• _What is required_:
Transcribe only the part of the listing below that begins at the line containing "Discover feeds from a website url and return all found" and runs to its final line, keeping both ends.

---+---

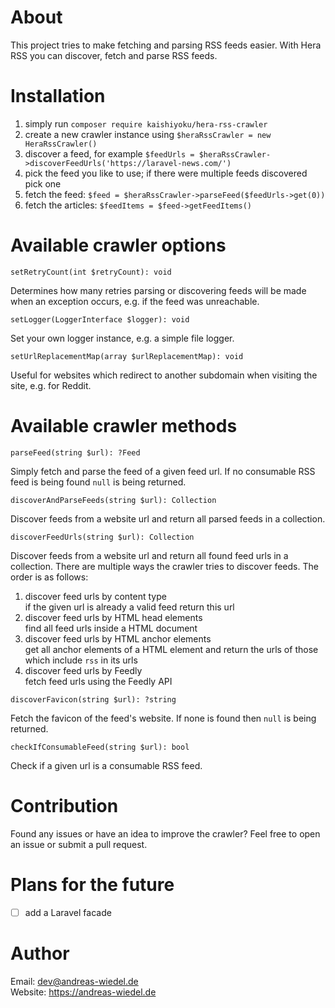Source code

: About
=====

This project tries to make fetching and parsing RSS feeds easier. With Hera RSS you can discover, fetch and parse RSS feeds.


Installation
============
1. simply run `composer require kaishiyoku/hera-rss-crawler`
2. create a new crawler instance using `$heraRssCrawler = new HeraRssCrawler()`
3. discover a feed, for example `$feedUrls = $heraRssCrawler->discoverFeedUrls('https://laravel-news.com/')`
4. pick the feed you like to use; if there were multiple feeds discovered pick one
5. fetch the feed: `$feed = $heraRssCrawler->parseFeed($feedUrls->get(0))`
6. fetch the articles: `$feedItems = $feed->getFeedItems()`


Available crawler options
=========================

`setRetryCount(int $retryCount): void`

Determines how many retries parsing or discovering feeds will be made when an exception occurs, e.g. if the feed was unreachable.


`setLogger(LoggerInterface $logger): void`

Set your own logger instance, e.g. a simple file logger.


`setUrlReplacementMap(array $urlReplacementMap): void`

Useful for websites which redirect to another subdomain when visiting the site, e.g. for Reddit.


Available crawler methods
=========================

`parseFeed(string $url): ?Feed`

Simply fetch and parse the feed of a given feed url. If no consumable RSS feed is being found `null` is being returned.


`discoverAndParseFeeds(string $url): Collection`

Discover feeds from a website url and return all parsed feeds in a collection.


`discoverFeedUrls(string $url): Collection`

Discover feeds from a website url and return all found feed urls in a collection. There are multiple ways the crawler tries to discover feeds. The order is as follows:

1. discover feed urls by content type  
if the given url is already a valid feed return this url
2. discover feed urls by HTML head elements  
find all feed urls inside a HTML document
3. discover feed urls by HTML anchor elements  
get all anchor elements of a HTML element and return the urls of those which include `rss` in its urls
4. discover feed urls by Feedly  
fetch feed urls using the Feedly API


`discoverFavicon(string $url): ?string`

Fetch the favicon of the feed's website. If none is found then `null` is being returned.


`checkIfConsumableFeed(string $url): bool`

Check if a given url is a consumable RSS feed.


Contribution
============

Found any issues or have an idea to improve the crawler? Feel free to open an issue or submit a pull request.


Plans for the future
====================

- [ ] add a Laravel facade


Author
======

Email: dev@andreas-wiedel.de  
Website: https://andreas-wiedel.de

---+---

• _Written answer_:
Discover feeds from a website url and return all found feed urls in a collection. There are multiple ways the crawler tries to discover feeds. The order is as follows:

1. discover feed urls by content type  
if the given url is already a valid feed return this url
2. discover feed urls by HTML head elements  
find all feed urls inside a HTML document
3. discover feed urls by HTML anchor elements  
get all anchor elements of a HTML element and return the urls of those which include `rss` in its urls
4. discover feed urls by Feedly  
fetch feed urls using the Feedly API


`discoverFavicon(string $url): ?string`

Fetch the favicon of the feed's website. If none is found then `null` is being returned.


`checkIfConsumableFeed(string $url): bool`

Check if a given url is a consumable RSS feed.


Contribution
============

Found any issues or have an idea to improve the crawler? Feel free to open an issue or submit a pull request.


Plans for the future
====================

- [ ] add a Laravel facade


Author
======

Email: dev@andreas-wiedel.de  
Website: https://andreas-wiedel.de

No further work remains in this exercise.